:: To do ::
In the entries below, the lines from the one with "τα οποία προορίζεται." through the one with "Κάτι τέτοιο επιλύεται" are to be copied exactly; both ends count.

── Dataset extract ──

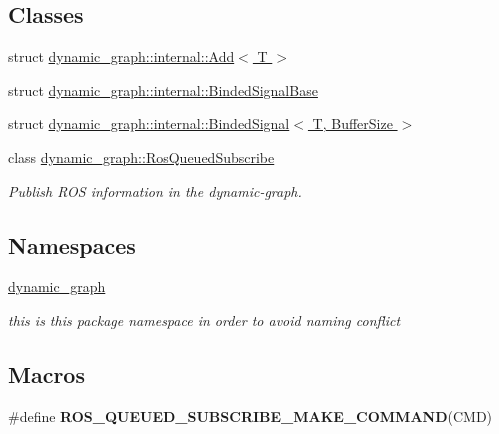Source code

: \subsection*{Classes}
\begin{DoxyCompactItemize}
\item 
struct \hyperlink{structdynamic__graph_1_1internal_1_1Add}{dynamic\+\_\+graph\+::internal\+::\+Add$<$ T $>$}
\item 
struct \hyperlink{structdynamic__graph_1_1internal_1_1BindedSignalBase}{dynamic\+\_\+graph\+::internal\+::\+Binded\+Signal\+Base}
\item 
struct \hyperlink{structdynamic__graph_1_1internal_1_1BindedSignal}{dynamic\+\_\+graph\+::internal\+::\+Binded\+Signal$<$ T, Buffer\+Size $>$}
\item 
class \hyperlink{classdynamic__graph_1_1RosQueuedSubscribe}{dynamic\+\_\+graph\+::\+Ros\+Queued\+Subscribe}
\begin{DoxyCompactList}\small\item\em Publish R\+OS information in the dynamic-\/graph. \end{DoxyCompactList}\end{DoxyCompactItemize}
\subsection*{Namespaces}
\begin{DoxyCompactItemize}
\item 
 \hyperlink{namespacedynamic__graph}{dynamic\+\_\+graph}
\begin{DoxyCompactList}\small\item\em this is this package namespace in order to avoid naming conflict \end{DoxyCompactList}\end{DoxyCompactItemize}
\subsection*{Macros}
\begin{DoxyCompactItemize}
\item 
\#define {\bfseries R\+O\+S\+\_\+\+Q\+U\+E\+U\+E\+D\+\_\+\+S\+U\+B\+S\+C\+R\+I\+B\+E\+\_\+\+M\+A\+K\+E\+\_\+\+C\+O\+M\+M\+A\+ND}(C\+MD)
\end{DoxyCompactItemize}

───
── Dataset extract ──

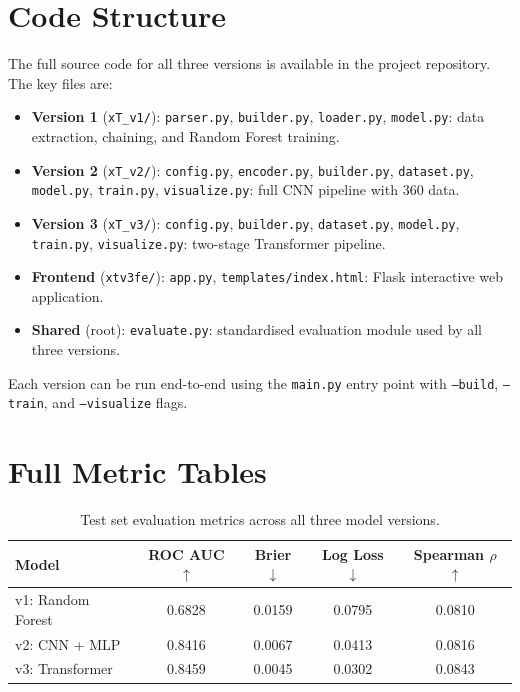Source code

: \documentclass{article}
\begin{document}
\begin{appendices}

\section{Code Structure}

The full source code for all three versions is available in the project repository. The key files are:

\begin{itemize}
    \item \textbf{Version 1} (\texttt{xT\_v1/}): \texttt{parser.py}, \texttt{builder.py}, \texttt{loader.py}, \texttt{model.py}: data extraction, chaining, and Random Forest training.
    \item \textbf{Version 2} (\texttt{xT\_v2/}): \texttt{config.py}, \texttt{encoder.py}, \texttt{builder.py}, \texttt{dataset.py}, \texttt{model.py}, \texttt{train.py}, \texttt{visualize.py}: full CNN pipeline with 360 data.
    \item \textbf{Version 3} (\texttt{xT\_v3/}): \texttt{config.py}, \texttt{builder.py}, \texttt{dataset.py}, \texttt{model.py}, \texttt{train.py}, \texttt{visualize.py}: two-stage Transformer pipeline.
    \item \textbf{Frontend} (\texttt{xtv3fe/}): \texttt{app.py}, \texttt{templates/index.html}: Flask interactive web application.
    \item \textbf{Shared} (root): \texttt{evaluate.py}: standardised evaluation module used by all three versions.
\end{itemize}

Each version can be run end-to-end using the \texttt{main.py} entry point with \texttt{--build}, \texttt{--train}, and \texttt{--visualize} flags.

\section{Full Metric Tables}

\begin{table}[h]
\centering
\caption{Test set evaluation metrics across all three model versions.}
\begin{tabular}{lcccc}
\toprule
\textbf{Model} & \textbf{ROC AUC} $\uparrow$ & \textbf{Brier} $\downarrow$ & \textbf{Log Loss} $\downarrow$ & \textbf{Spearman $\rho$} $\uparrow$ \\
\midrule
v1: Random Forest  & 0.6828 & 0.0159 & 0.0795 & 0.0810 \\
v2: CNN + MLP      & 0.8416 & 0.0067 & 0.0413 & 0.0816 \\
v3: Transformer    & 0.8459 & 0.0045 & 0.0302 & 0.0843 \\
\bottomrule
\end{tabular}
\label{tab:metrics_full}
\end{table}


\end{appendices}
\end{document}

───
── Dataset extract ──

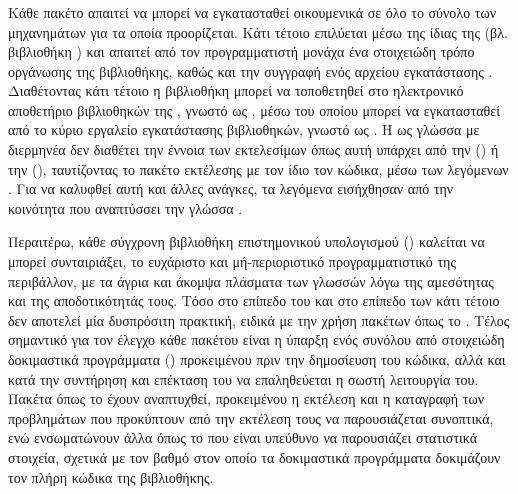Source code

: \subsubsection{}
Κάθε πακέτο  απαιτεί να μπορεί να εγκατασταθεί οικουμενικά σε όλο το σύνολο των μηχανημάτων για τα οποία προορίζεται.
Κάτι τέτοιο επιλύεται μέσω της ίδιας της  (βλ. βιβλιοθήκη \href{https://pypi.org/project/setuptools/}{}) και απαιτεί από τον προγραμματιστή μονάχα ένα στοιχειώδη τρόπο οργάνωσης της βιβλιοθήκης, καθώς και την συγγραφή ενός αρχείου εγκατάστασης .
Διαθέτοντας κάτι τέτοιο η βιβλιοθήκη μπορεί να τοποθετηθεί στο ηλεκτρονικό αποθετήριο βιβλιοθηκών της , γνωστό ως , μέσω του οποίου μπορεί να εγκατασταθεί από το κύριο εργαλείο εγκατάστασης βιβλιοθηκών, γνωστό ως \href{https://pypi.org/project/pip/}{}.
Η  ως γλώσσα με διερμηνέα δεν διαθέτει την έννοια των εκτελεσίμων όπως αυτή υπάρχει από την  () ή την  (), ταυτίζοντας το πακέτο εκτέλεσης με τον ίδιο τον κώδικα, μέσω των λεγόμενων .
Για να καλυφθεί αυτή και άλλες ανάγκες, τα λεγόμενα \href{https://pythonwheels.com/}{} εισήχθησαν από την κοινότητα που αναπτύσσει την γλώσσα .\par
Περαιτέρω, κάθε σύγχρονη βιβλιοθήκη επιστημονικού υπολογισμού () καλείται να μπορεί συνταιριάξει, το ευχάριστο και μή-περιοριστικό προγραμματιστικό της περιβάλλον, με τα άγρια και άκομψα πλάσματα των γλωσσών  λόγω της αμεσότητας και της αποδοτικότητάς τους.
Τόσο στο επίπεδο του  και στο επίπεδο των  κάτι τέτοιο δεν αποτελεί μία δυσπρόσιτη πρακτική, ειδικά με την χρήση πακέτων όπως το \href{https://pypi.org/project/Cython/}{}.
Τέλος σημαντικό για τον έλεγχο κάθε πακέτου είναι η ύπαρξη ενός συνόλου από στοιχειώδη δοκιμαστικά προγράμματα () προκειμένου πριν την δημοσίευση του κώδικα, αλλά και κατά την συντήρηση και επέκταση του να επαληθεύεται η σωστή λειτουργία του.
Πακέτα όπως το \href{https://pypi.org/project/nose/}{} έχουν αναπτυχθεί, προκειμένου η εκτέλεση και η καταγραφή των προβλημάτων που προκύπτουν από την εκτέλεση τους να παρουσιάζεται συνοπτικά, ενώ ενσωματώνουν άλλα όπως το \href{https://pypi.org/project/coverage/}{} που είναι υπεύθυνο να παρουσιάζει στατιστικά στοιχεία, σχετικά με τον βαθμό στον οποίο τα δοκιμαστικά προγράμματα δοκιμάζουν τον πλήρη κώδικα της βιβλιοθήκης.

───

:: Answer space ::
Κάθε πακέτο  απαιτεί να μπορεί να εγκατασταθεί οικουμενικά σε όλο το σύνολο των μηχανημάτων για τα οποία προορίζεται.
Κάτι τέτοιο επιλύεται μέσω της ίδιας της  (βλ. βιβλιοθήκη \href{https://pypi.org/project/setuptools/}{}) και απαιτεί από τον προγραμματιστή μονάχα ένα στοιχειώδη τρόπο οργάνωσης της βιβλιοθήκης, καθώς και την συγγραφή ενός αρχείου εγκατάστασης .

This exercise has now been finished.